What happened to Hawkins from that point through 1947 is covered in the music notes in this collection. The jazz impresario Norman Granz came into Hawkins’ life in the post-war years and was able to offer a healthy season of tours with the Jazz At The Philharmonic troupe – the first of which paired Hawkins with Lester Young. During the off times, Hawkins continued to appear as a single both in the States and abroad. In the 1950s he started an association with Roy Eldridge that was to last irregularly for the rest of his life. They made a great team, both on and off the bandstand. Hawkins was known to be sensitive about his age, which set the stage for all sorts of badinage with his bandmates. Stanley Dance captured a typical scene in his book The World Of Swing. “When the Eldridge-Hawkins Quintet was once playing the Heublein Lounge in

Hartford,” wrote Dance, “an eight-year-old girl insisted on getting the autograph of Coleman Hawkins, and his only. ‘How is it, Roy,’ he asked afterwards, ‘that all your fans are old people? They come in here with canes and crutches. They must be anywhere from 58 to 108. But my fans are all young, from eight to 58 years old!’ ‘That little girl thought you were Santa Claus,’ said drummer Eddie Locke. ‘Is that so? Well, who’s got more fans than Santa Claus?’”

One of the very best later Hawkins recordings is Coleman Hawkins And Roy Eldridge At The Opera House (1957). They are accompanied by pianist John Lewis, bassist Percy Heath and drummer Connie Kay. Two superlative studio sessions also appeared, made with Henry ‘Red’ Allen (including trombonist J.C. Higginbotham) and with Thelonious Monk (also featuring John Coltrane). And Hawkins played a major role in the best jazz TV show to date, The Sound of Jazz, broadcast live on CBS in 1957. One of its joys was the reaction of the other musicians when Hawkins played – and his solo on ROSETTA was particularly fertile.

Hawkins stoically weathered the advent of rock ’n’ roll and the attendant diminution of work for musicians of his generation. Caught in between fetishes for traditional jazz and “the new thing”, Hawkins only gradually got the kind of adulation and employment that was truly his due. He spent more and more time in his elegant apartment in New York City where he was surrounded by a world-class collection of classical music, with an emphasis on piano music and opera. Friends fondly recall the “musicales” Hawkins would host, always with superlative pianists (mostly from Detroit) present. He formed a quartet with just such a pianist, Tommy Flanagan, alongside Major Holley and drummer Eddie Locke, and they recorded some outstanding albums for Impulse Records, as well as working sporadic live dates.

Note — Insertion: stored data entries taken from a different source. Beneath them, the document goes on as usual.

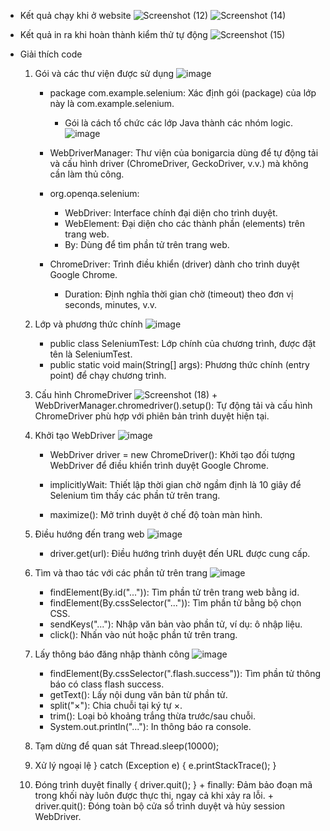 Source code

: * Kết quả chạy khi ở website
![Screenshot (12)](https://github.com/user-attachments/assets/4a083862-1afe-4458-ab3c-4fa27b4cb32c)
![Screenshot (14)](https://github.com/user-attachments/assets/72e50f66-8b53-4ab2-84b2-7b0353b6715a)

* Kết quả in ra khi hoàn thành kiểm thử tự động
  ![Screenshot (15)](https://github.com/user-attachments/assets/82513eb2-f453-4029-b314-c8463b4d55af)

* Giải thích code
  1. Gói và các thư viện được sử dụng
   ![image](https://github.com/user-attachments/assets/f19eb4ce-d742-4e6d-9374-68730aa485cd)
        - package com.example.selenium: Xác định gói (package) của lớp này là com.example.selenium.
            + Gói là cách tổ chức các lớp Java thành các nhóm logic.
  ![image](https://github.com/user-attachments/assets/a61f2577-b2e1-4887-8beb-40a3aef79a80)
        - WebDriverManager: Thư viện của bonigarcia dùng để tự động tải và cấu hình driver (ChromeDriver, GeckoDriver, v.v.) mà không cần làm thủ công.

       - org.openqa.selenium:
          + WebDriver: Interface chính đại diện cho trình duyệt.
          + WebElement: Đại diện cho các thành phần (elements) trên trang web.
          + By: Dùng để tìm phần tử trên trang web.
      
      - ChromeDriver: Trình điều khiển (driver) dành cho trình duyệt Google Chrome.
          + Duration: Định nghĩa thời gian chờ (timeout) theo đơn vị seconds, minutes, v.v.
    2. Lớp và phương thức chính
       ![image](https://github.com/user-attachments/assets/c81f542e-21d4-4804-ab94-2e992e0eaf2c)
       + public class SeleniumTest: Lớp chính của chương trình, được đặt tên là SeleniumTest.
       + public static void main(String[] args): Phương thức chính (entry point) để chạy chương trình.
    3. Cấu hình ChromeDriver
        ![Screenshot (18)](https://github.com/user-attachments/assets/233aa983-657a-4b88-8775-8721ae3e8b17)
      + WebDriverManager.chromedriver().setup(): Tự động tải và cấu hình ChromeDriver phù hợp với phiên bản trình duyệt hiện tại.

    4.  Khởi tạo WebDriver
       ![image](https://github.com/user-attachments/assets/4857fd63-9439-4ffd-ab9c-60ca5a221c2b)
        + WebDriver driver = new ChromeDriver(): Khởi tạo đối tượng WebDriver để điều khiển trình duyệt Google Chrome.
        
        + implicitlyWait: Thiết lập thời gian chờ ngầm định là 10 giây để Selenium tìm thấy các phần tử trên trang.

        + maximize(): Mở trình duyệt ở chế độ toàn màn hình.
    5. Điều hướng đến trang web
       ![image](https://github.com/user-attachments/assets/2659c191-6a59-459a-bc88-9ab2b5867edd)
       + driver.get(url): Điều hướng trình duyệt đến URL được cung cấp.
    6. Tìm và thao tác với các phần tử trên trang
        ![image](https://github.com/user-attachments/assets/f69d3f84-5607-4815-be9a-5791ac1bcb4f)
       + findElement(By.id("...")): Tìm phần tử trên trang web bằng id.
       + findElement(By.cssSelector("...")): Tìm phần tử bằng bộ chọn CSS.
       + sendKeys("..."): Nhập văn bản vào phần tử, ví dụ: ô nhập liệu.
       + click(): Nhấn vào nút hoặc phần tử trên trang.
    7. Lấy thông báo đăng nhập thành công
       ![image](https://github.com/user-attachments/assets/bcc69f87-8472-4ff1-a7c1-d1098dec9678)
        +  findElement(By.cssSelector(".flash.success")): Tìm phần tử thông báo có class flash success.
        +  getText(): Lấy nội dung văn bản từ phần tử.
        +  split("×"): Chia chuỗi tại ký tự ×.
        +  trim(): Loại bỏ khoảng trắng thừa trước/sau chuỗi.
        +  System.out.println("..."): In thông báo ra console.
    8. Tạm dừng để quan sát
                            Thread.sleep(10000);
    9. Xử lý ngoại lệ
        } catch (Exception e) {
    e.printStackTrace();
}
    10. Đóng trình duyệt
           finally {
    driver.quit();
}
       + finally: Đảm bảo đoạn mã trong khối này luôn được thực thi, ngay cả khi xảy ra lỗi.
       + driver.quit(): Đóng toàn bộ cửa sổ trình duyệt và hủy session WebDriver.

An appearance with his disciple Sonny Rollins at the 1963 Newport Jazz Festival also spawned a record date, for RCA Victor. Rollins pulled no punches; after all, Hawkins was known for his love of the civil-but-very-serious cutting session. The younger man unleashed a barrage of eccentric, expressive devices, challenging Hawkins to re-assert the levels of creativity that had established him in the first place. What resulted was a vivid image of the late Hawkins’ true identity as improviser, made starker by the startling context in when Rollins placed him.

As he approached his mid-60s, Hawkins began to fall apart. For four decades he had been renowned for his sartorial splendor. Now he seemed indifferent to how he looked. The music also suffered as he stopped supplementing his heavy drinking with the food necessary to act as ballast for the alcohol. Hawkins eventually grew a beard that in its unkempt state made him look like a latter-day Methuselah. Friends including Thelonious Monk and, notably, Eddie Locke did their best to steer him off this course of self-destruction, but to no avail.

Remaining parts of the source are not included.